Found the following question:
On the Argand diagram $P$ represents the complex number $z$ and $Q$ the complex number $\frac{1}{z}$. If $P$ lies on the straight line $x=1$ prove that $Q$ will lie on a certain circle and find its centre and radius.
I can visualise why this is true, as $|z| ≥ 1$, hence $\frac{1}{|z|} ≤ 1$. You can also show this graphically.
However, is there an algebraic method that shows this?
On
Algebraic proof
Set $z=r(\cos \theta + i \sin \theta), z\neq 0.$ Then $\frac{1}{z}=\frac{1}{r}\big(\cos (-\theta)+i \sin(-\theta)\big).$
The point $P(z)$ lies on the line $\iff {r\cos \theta =1}.$
The implication to prove is in fact an equivalence.
The point $Q(\frac{1}{z})$ lies on the circle centered at $A({1\over 2})$ with radius $1\over 2$ $$\begin{aligned}\iff &\left|{1\over z}-{1\over 2}\right|={1\over2} \\ \iff & \left|{1\over z}-{1\over 2}\right|^2={1\over4} \\ \iff &{\frac{1}{r^2}-\frac{1}{r}\cos (-\theta)}=0\\ \iff & r\cos(\theta)=1\end{aligned}$$ If you prefer, you can do the proof in the opposite direction.

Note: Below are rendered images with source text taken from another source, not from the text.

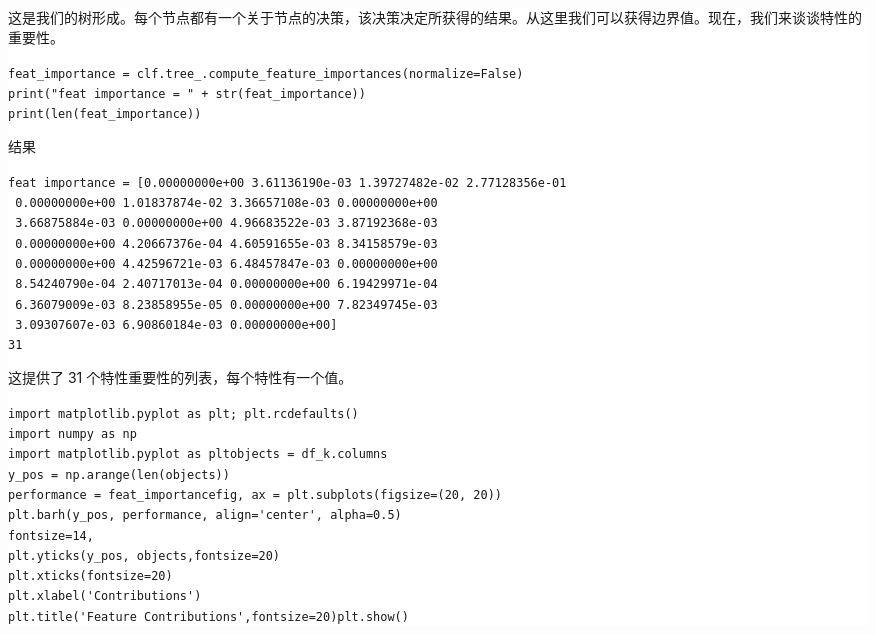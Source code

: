 这是我们的树形成。每个节点都有一个关于节点的决策，该决策决定所获得的结果。从这里我们可以获得边界值。现在，我们来谈谈特性的重要性。

```
feat_importance = clf.tree_.compute_feature_importances(normalize=False)
print("feat importance = " + str(feat_importance))
print(len(feat_importance))
```

结果

```
feat importance = [0.00000000e+00 3.61136190e-03 1.39727482e-02 2.77128356e-01
 0.00000000e+00 1.01837874e-02 3.36657108e-03 0.00000000e+00
 3.66875884e-03 0.00000000e+00 4.96683522e-03 3.87192368e-03
 0.00000000e+00 4.20667376e-04 4.60591655e-03 8.34158579e-03
 0.00000000e+00 4.42596721e-03 6.48457847e-03 0.00000000e+00
 8.54240790e-04 2.40717013e-04 0.00000000e+00 6.19429971e-04
 6.36079009e-03 8.23858955e-05 0.00000000e+00 7.82349745e-03
 3.09307607e-03 6.90860184e-03 0.00000000e+00]
31
```

这提供了 31 个特性重要性的列表，每个特性有一个值。

```
import matplotlib.pyplot as plt; plt.rcdefaults()
import numpy as np
import matplotlib.pyplot as pltobjects = df_k.columns
y_pos = np.arange(len(objects))
performance = feat_importancefig, ax = plt.subplots(figsize=(20, 20))
plt.barh(y_pos, performance, align='center', alpha=0.5)
fontsize=14,
plt.yticks(y_pos, objects,fontsize=20)
plt.xticks(fontsize=20)
plt.xlabel('Contributions')
plt.title('Feature Contributions',fontsize=20)plt.show()
```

Proof using circle inversion
With $z \mapsto \frac{1}{z}$ is defined inversion in circle, in particular, in unit circle. Unit circle is a reference circle.
The line $Re( z)=1$ is tangent to the reference circle at the point $T(1+0i).$
Therefore, the inverse of the line is the circle passing through the center of the reference circle, which is origine, and which is tangent to the line (and to the reference circle) at $T.$
If $P = 1 + yi$, then $Q = \frac1{1+yi} = \frac1{1+y^2} + \frac{y}{1+y^2}i$.
The point $(\frac1{1+y^2}, \frac{y}{1+y^2})$ can be checked to be at distance $\frac12$ from the point $(\frac12,0)$.